The printed result should hold only the lines from the opening of the data through the line bearing "- ⚙️ Building", exactly as given and without pictures.

DATA TO EXAMINE Start Marker

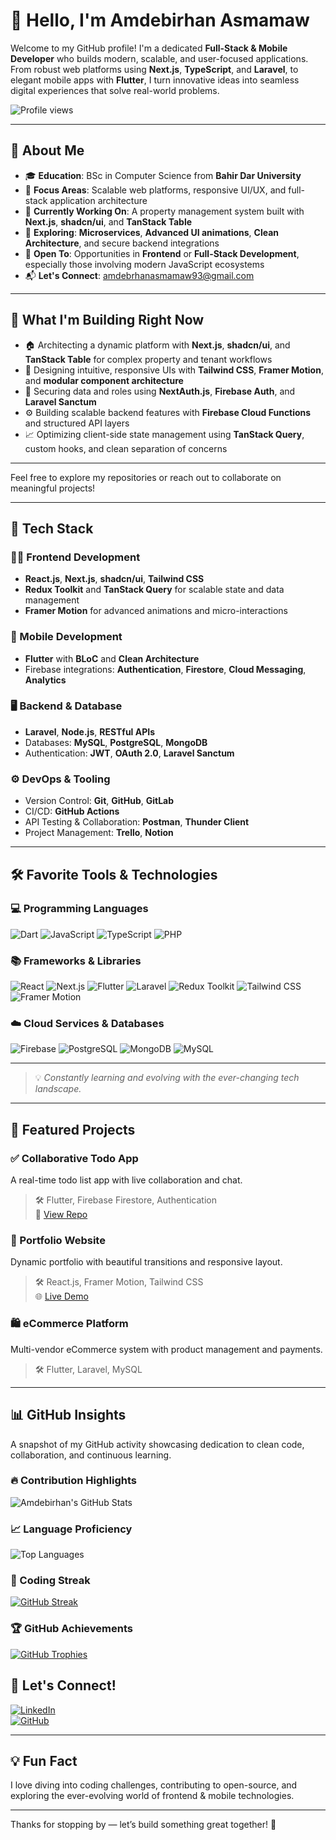 # 👋 Hello, I'm Amdebirhan Asmamaw

Welcome to my GitHub profile! I'm a dedicated **Full-Stack & Mobile Developer** who builds modern, scalable, and user-focused applications. From robust web platforms using **Next.js**, **TypeScript**, and **Laravel**, to elegant mobile apps with **Flutter**, I turn innovative ideas into seamless digital experiences that solve real-world problems.

![Profile views](https://komarev.com/ghpvc/?username=amde-asme-prog&color=green)

---

## 🧠 About Me

- 🎓 **Education**: BSc in Computer Science from **Bahir Dar University**
- 💼 **Focus Areas**: Scalable web platforms, responsive UI/UX, and full-stack application architecture
- 🚀 **Currently Working On**: A property management system built with **Next.js**, **shadcn/ui**, and **TanStack Table**
- 🧠 **Exploring**: **Microservices**, **Advanced UI animations**, **Clean Architecture**, and secure backend integrations
- 👀 **Open To**: Opportunities in **Frontend** or **Full-Stack Development**, especially those involving modern JavaScript ecosystems
- 📬 **Let's Connect**: [amdebrhanasmamaw93@gmail.com](mailto:amdebrhanasmamaw93@gmail.com)

---

## 🚀 What I'm Building Right Now

- 🏠 Architecting a dynamic platform with **Next.js**, **shadcn/ui**, and **TanStack Table** for complex property and tenant workflows
- 🎯 Designing intuitive, responsive UIs with **Tailwind CSS**, **Framer Motion**, and **modular component architecture**
- 🔐 Securing data and roles using **NextAuth.js**, **Firebase Auth**, and **Laravel Sanctum**
- ⚙️ Building scalable backend features with **Firebase Cloud Functions** and structured API layers
- 📈 Optimizing client-side state management using **TanStack Query**, custom hooks, and clean separation of concerns

---

Feel free to explore my repositories or reach out to collaborate on meaningful projects!

---
## 🧰 Tech Stack

### 👨‍💻 Frontend Development
- **React.js**, **Next.js**, **shadcn/ui**, **Tailwind CSS**
- **Redux Toolkit** and **TanStack Query** for scalable state and data management
- **Framer Motion** for advanced animations and micro-interactions

### 📱 Mobile Development
- **Flutter** with **BLoC** and **Clean Architecture**
- Firebase integrations: **Authentication**, **Firestore**, **Cloud Messaging**, **Analytics**

### 🖥 Backend & Database
- **Laravel**, **Node.js**, **RESTful APIs**
- Databases: **MySQL**, **PostgreSQL**, **MongoDB**
- Authentication: **JWT**, **OAuth 2.0**, **Laravel Sanctum**

### ⚙️ DevOps & Tooling
- Version Control: **Git**, **GitHub**, **GitLab**
- CI/CD: **GitHub Actions**
- API Testing & Collaboration: **Postman**, **Thunder Client**
- Project Management: **Trello**, **Notion**

---

## 🛠 Favorite Tools & Technologies

### 💻 Programming Languages
![Dart](https://img.shields.io/badge/-Dart-0175C2?logo=dart&logoColor=white&style=flat-square)
![JavaScript](https://img.shields.io/badge/-JavaScript-F7DF1E?logo=javascript&logoColor=black&style=flat-square)
![TypeScript](https://img.shields.io/badge/-TypeScript-007ACC?logo=typescript&logoColor=white&style=flat-square)
![PHP](https://img.shields.io/badge/-PHP-777BB4?logo=php&logoColor=white&style=flat-square)

### 📚 Frameworks & Libraries
![React](https://img.shields.io/badge/-React-61DAFB?logo=react&logoColor=white&style=flat-square)
![Next.js](https://img.shields.io/badge/-Next.js-000000?logo=nextdotjs&logoColor=white&style=flat-square)
![Flutter](https://img.shields.io/badge/-Flutter-02569B?logo=flutter&logoColor=white&style=flat-square)
![Laravel](https://img.shields.io/badge/-Laravel-FF2D20?logo=laravel&logoColor=white&style=flat-square)
![Redux Toolkit](https://img.shields.io/badge/-Redux_Toolkit-764ABC?logo=redux&logoColor=white&style=flat-square)
![Tailwind CSS](https://img.shields.io/badge/-Tailwind_CSS-06B6D4?logo=tailwindcss&logoColor=white&style=flat-square)
![Framer Motion](https://img.shields.io/badge/-Framer_Motion-EF007C?logo=framer&logoColor=white&style=flat-square)

### ☁️ Cloud Services & Databases
![Firebase](https://img.shields.io/badge/-Firebase-FFCA28?logo=firebase&logoColor=black&style=flat-square)
![PostgreSQL](https://img.shields.io/badge/-PostgreSQL-336791?logo=postgresql&logoColor=white&style=flat-square)
![MongoDB](https://img.shields.io/badge/-MongoDB-47A248?logo=mongodb&logoColor=white&style=flat-square)
![MySQL](https://img.shields.io/badge/-MySQL-4479A1?logo=mysql&logoColor=white&style=flat-square)

---

> 💡 *Constantly learning and evolving with the ever-changing tech landscape.*


---

## 🌟 Featured Projects

### ✅ Collaborative Todo App
A real-time todo list app with live collaboration and chat.

> 🛠 Flutter, Firebase Firestore, Authentication  
> 🔗 [View Repo](https://github.com/amde-asme-prog/todo-app)

### 🎨 Portfolio Website
Dynamic portfolio with beautiful transitions and responsive layout.

> 🛠 React.js, Framer Motion, Tailwind CSS  
> 🌐 [Live Demo](https://amdebirhanasmamaw.netlify.app)

### 🛍 eCommerce Platform
Multi-vendor eCommerce system with product management and payments.

> 🛠 Flutter, Laravel, MySQL  


---

## 📊 GitHub Insights

A snapshot of my GitHub activity showcasing dedication to clean code, collaboration, and continuous learning.

### 🔥 Contribution Highlights

![Amdebirhan's GitHub Stats](https://github-readme-stats.vercel.app/api?username=amde-asme-prog&show_icons=true&theme=radical&include_all_commits=true&count_private=true&hide=issues)

### 📈 Language Proficiency

![Top Languages](https://github-readme-stats.vercel.app/api/top-langs/?username=amde-asme-prog&layout=compact&theme=radical&langs_count=8&hide_progress=false)

### 🚀 Coding Streak

[![GitHub Streak](https://github-readme-streak-stats.herokuapp.com?user=amde-asme-prog&theme=radical&date_format=M%20j%5B%2C%20Y%5D)](https://git.io/streak-stats)

<!-- Optional: GitHub Trophies -->
### 🏆 GitHub Achievements

[![GitHub Trophies](https://github-profile-trophy.vercel.app/?username=amde-asme-prog&theme=radical&margin-w=8)](https://github.com/ryo-ma/github-profile-trophy)



## 🔗 Let's Connect!

[![LinkedIn](https://img.shields.io/badge/-LinkedIn-0077B5?logo=linkedin&logoColor=white&style=flat-square)](https://linkedin.com/in/amdebirhan-asmamaw)  
[![GitHub](https://img.shields.io/badge/-GitHub-181717?logo=github&logoColor=white&style=flat-square)](https://github.com/amde-asme-prog)  

---

## 💡 Fun Fact

I love diving into coding challenges, contributing to open-source, and exploring the ever-evolving world of frontend & mobile technologies.

---

Thanks for stopping by — let’s build something great together! 🚀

DATA TO EXAMINE End Marker

ANSWER TO THIS EXERCISE:
 # 👋 Hello, I'm Amdebirhan Asmamaw

Welcome to my GitHub profile! I'm a dedicated **Full-Stack & Mobile Developer** who builds modern, scalable, and user-focused applications. From robust web platforms using **Next.js**, **TypeScript**, and **Laravel**, to elegant mobile apps with **Flutter**, I turn innovative ideas into seamless digital experiences that solve real-world problems.

![Profile views](https://komarev.com/ghpvc/?username=amde-asme-prog&color=green)

---

## 🧠 About Me

- 🎓 **Education**: BSc in Computer Science from **Bahir Dar University**
- 💼 **Focus Areas**: Scalable web platforms, responsive UI/UX, and full-stack application architecture
- 🚀 **Currently Working On**: A property management system built with **Next.js**, **shadcn/ui**, and **TanStack Table**
- 🧠 **Exploring**: **Microservices**, **Advanced UI animations**, **Clean Architecture**, and secure backend integrations
- 👀 **Open To**: Opportunities in **Frontend** or **Full-Stack Development**, especially those involving modern JavaScript ecosystems
- 📬 **Let's Connect**: [amdebrhanasmamaw93@gmail.com](mailto:amdebrhanasmamaw93@gmail.com)

---

## 🚀 What I'm Building Right Now

- 🏠 Architecting a dynamic platform with **Next.js**, **shadcn/ui**, and **TanStack Table** for complex property and tenant workflows
- 🎯 Designing intuitive, responsive UIs with **Tailwind CSS**, **Framer Motion**, and **modular component architecture**
- 🔐 Securing data and roles using **NextAuth.js**, **Firebase Auth**, and **Laravel Sanctum**
- ⚙️ Building scalable backend features with **Firebase Cloud Functions** and structured API layers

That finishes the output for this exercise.